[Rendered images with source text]
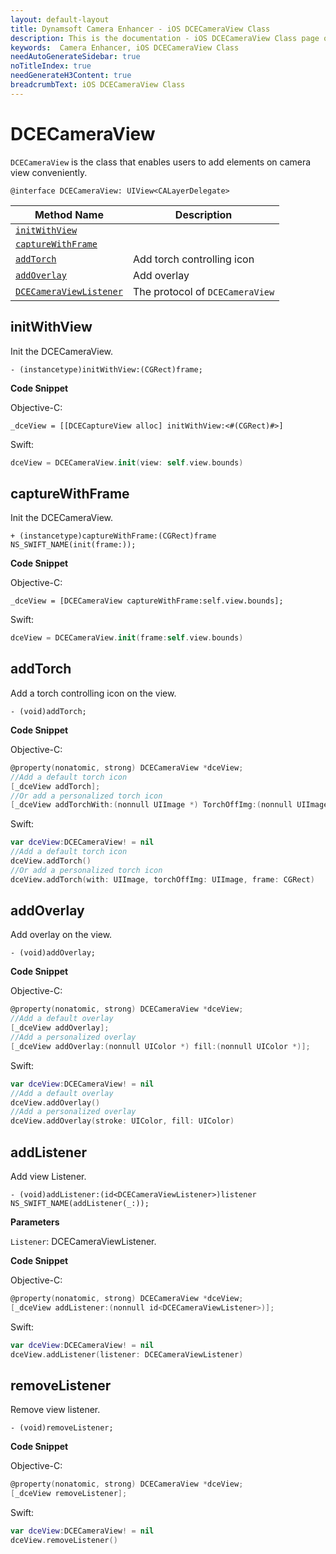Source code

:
 ```yaml
---
layout: default-layout
title: Dynamsoft Camera Enhancer - iOS DCECameraView Class
description: This is the documentation - iOS DCECameraView Class page of Dynamsoft Camera Enhancer.
keywords:  Camera Enhancer, iOS DCECameraView Class
needAutoGenerateSidebar: true
noTitleIndex: true
needGenerateH3Content: true
breadcrumbText: iOS DCECameraView Class
---
```


# DCECameraView

`DCECameraView` is the class that enables users to add elements on camera view conveniently.

```objc
@interface DCECameraView: UIView<CALayerDelegate>
```

| Method Name | Description |
| ----------- | ----------- |
| [`initWithView`](#initwithview) |  |
| [`captureWithFrame`](#capturewithframe) |  |
| [`addTorch`](#addtorch) | Add torch controlling icon |
| [`addOverlay`](#addoverlay) | Add overlay |
| [`DCECameraViewListener`](#dcecameraviewlistener) | The protocol of `DCECameraView` |

## initWithView

Init the DCECameraView.

```objc
- (instancetype)initWithView:(CGRect)frame;
```

**Code Snippet**

Objective-C:

```objc
_dceView = [[DCECaptureView alloc] initWithView:<#(CGRect)#>]
```

Swift:

```swift
dceView = DCECameraView.init(view: self.view.bounds)
```

## captureWithFrame

Init the DCECameraView.

```objc
+ (instancetype)captureWithFrame:(CGRect)frame NS_SWIFT_NAME(init(frame:));
```

**Code Snippet**

Objective-C:

```objc
_dceView = [DCECameraView captureWithFrame:self.view.bounds];
```

Swift:

```swift
dceView = DCECameraView.init(frame:self.view.bounds)
```

## addTorch

Add a torch controlling icon on the view.

```objc
- (void)addTorch;
```

**Code Snippet**

Objective-C:

```objectivec
@property(nonatomic, strong) DCECameraView *dceView;
//Add a default torch icon
[_dceView addTorch];
//Or add a personalized torch icon
[_dceView addTorchWith:(nonnull UIImage *) TorchOffImg:(nonnull UIImage *) frame:(CGRect)];
```

Swift:

```swift
var dceView:DCECameraView! = nil
//Add a default torch icon
dceView.addTorch()
//Or add a personalized torch icon
dceView.addTorch(with: UIImage, torchOffImg: UIImage, frame: CGRect)
```

## addOverlay

Add overlay on the view.

```objc
- (void)addOverlay;
```

**Code Snippet**

Objective-C:

```objectivec
@property(nonatomic, strong) DCECameraView *dceView;
//Add a default overlay
[_dceView addOverlay];
//Add a personalized overlay
[_dceView addOverlay:(nonnull UIColor *) fill:(nonnull UIColor *)];
```

Swift:

```swift
var dceView:DCECameraView! = nil
//Add a default overlay
dceView.addOverlay()
//Add a personalized overlay
dceView.addOverlay(stroke: UIColor, fill: UIColor)
```

## addListener

Add view Listener.

```objc
- (void)addListener:(id<DCECameraViewListener>)listener NS_SWIFT_NAME(addListener(_:));
```

**Parameters**

`Listener`: DCECameraViewListener.

**Code Snippet**

Objective-C:

```objectivec
@property(nonatomic, strong) DCECameraView *dceView;
[_dceView addListener:(nonnull id<DCECameraViewListener>)];
```

Swift:

```swift
var dceView:DCECameraView! = nil
dceView.addListener(listener: DCECameraViewListener)
```

## removeListener

Remove view listener.

```objc
- (void)removeListener;
```

**Code Snippet**

Objective-C:

```objectivec
@property(nonatomic, strong) DCECameraView *dceView;
[_dceView removeListener];
```

Swift:

```swift
var dceView:DCECameraView! = nil
dceView.removeListener()
```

* [Problem to solve]:
Strip the images and return the remaining data exactly.

* [Your solution]:
Source code

:
 ```yaml
---
layout: default-layout
title: Dynamsoft Camera Enhancer - iOS DCECameraView Class
description: This is the documentation - iOS DCECameraView Class page of Dynamsoft Camera Enhancer.
keywords:  Camera Enhancer, iOS DCECameraView Class
needAutoGenerateSidebar: true
noTitleIndex: true
needGenerateH3Content: true
breadcrumbText: iOS DCECameraView Class
---
```


# DCECameraView

`DCECameraView` is the class that enables users to add elements on camera view conveniently.

```objc
@interface DCECameraView: UIView<CALayerDelegate>
```

| Method Name | Description |
| ----------- | ----------- |
| [`initWithView`](#initwithview) |  |
| [`captureWithFrame`](#capturewithframe) |  |
| [`addTorch`](#addtorch) | Add torch controlling icon |
| [`addOverlay`](#addoverlay) | Add overlay |
| [`DCECameraViewListener`](#dcecameraviewlistener) | The protocol of `DCECameraView` |

## initWithView

Init the DCECameraView.

```objc
- (instancetype)initWithView:(CGRect)frame;
```

**Code Snippet**

Objective-C:

```objc
_dceView = [[DCECaptureView alloc] initWithView:<#(CGRect)#>]
```

Swift:

```swift
dceView = DCECameraView.init(view: self.view.bounds)
```

## captureWithFrame

Init the DCECameraView.

```objc
+ (instancetype)captureWithFrame:(CGRect)frame NS_SWIFT_NAME(init(frame:));
```

**Code Snippet**

Objective-C:

```objc
_dceView = [DCECameraView captureWithFrame:self.view.bounds];
```

Swift:

```swift
dceView = DCECameraView.init(frame:self.view.bounds)
```

## addTorch

Add a torch controlling icon on the view.

```objc
- (void)addTorch;
```

**Code Snippet**

Objective-C:

```objectivec
@property(nonatomic, strong) DCECameraView *dceView;
//Add a default torch icon
[_dceView addTorch];
//Or add a personalized torch icon
[_dceView addTorchWith:(nonnull UIImage *) TorchOffImg:(nonnull UIImage *) frame:(CGRect)];
```

Swift:

```swift
var dceView:DCECameraView! = nil
//Add a default torch icon
dceView.addTorch()
//Or add a personalized torch icon
dceView.addTorch(with: UIImage, torchOffImg: UIImage, frame: CGRect)
```

## addOverlay

Add overlay on the view.

```objc
- (void)addOverlay;
```

**Code Snippet**

Objective-C:

```objectivec
@property(nonatomic, strong) DCECameraView *dceView;
//Add a default overlay
[_dceView addOverlay];
//Add a personalized overlay
[_dceView addOverlay:(nonnull UIColor *) fill:(nonnull UIColor *)];
```

Swift:

```swift
var dceView:DCECameraView! = nil
//Add a default overlay
dceView.addOverlay()
//Add a personalized overlay
dceView.addOverlay(stroke: UIColor, fill: UIColor)
```

## addListener

Add view Listener.

```objc
- (void)addListener:(id<DCECameraViewListener>)listener NS_SWIFT_NAME(addListener(_:));
```

**Parameters**

`Listener`: DCECameraViewListener.

**Code Snippet**

Objective-C:

```objectivec
@property(nonatomic, strong) DCECameraView *dceView;
[_dceView addListener:(nonnull id<DCECameraViewListener>)];
```

Swift:

```swift
var dceView:DCECameraView! = nil
dceView.addListener(listener: DCECameraViewListener)
```

## removeListener

Remove view listener.

```objc
- (void)removeListener;
```

**Code Snippet**

Objective-C:

```objectivec
@property(nonatomic, strong) DCECameraView *dceView;
[_dceView removeListener];
```

Swift:

```swift
var dceView:DCECameraView! = nil
dceView.removeListener()
```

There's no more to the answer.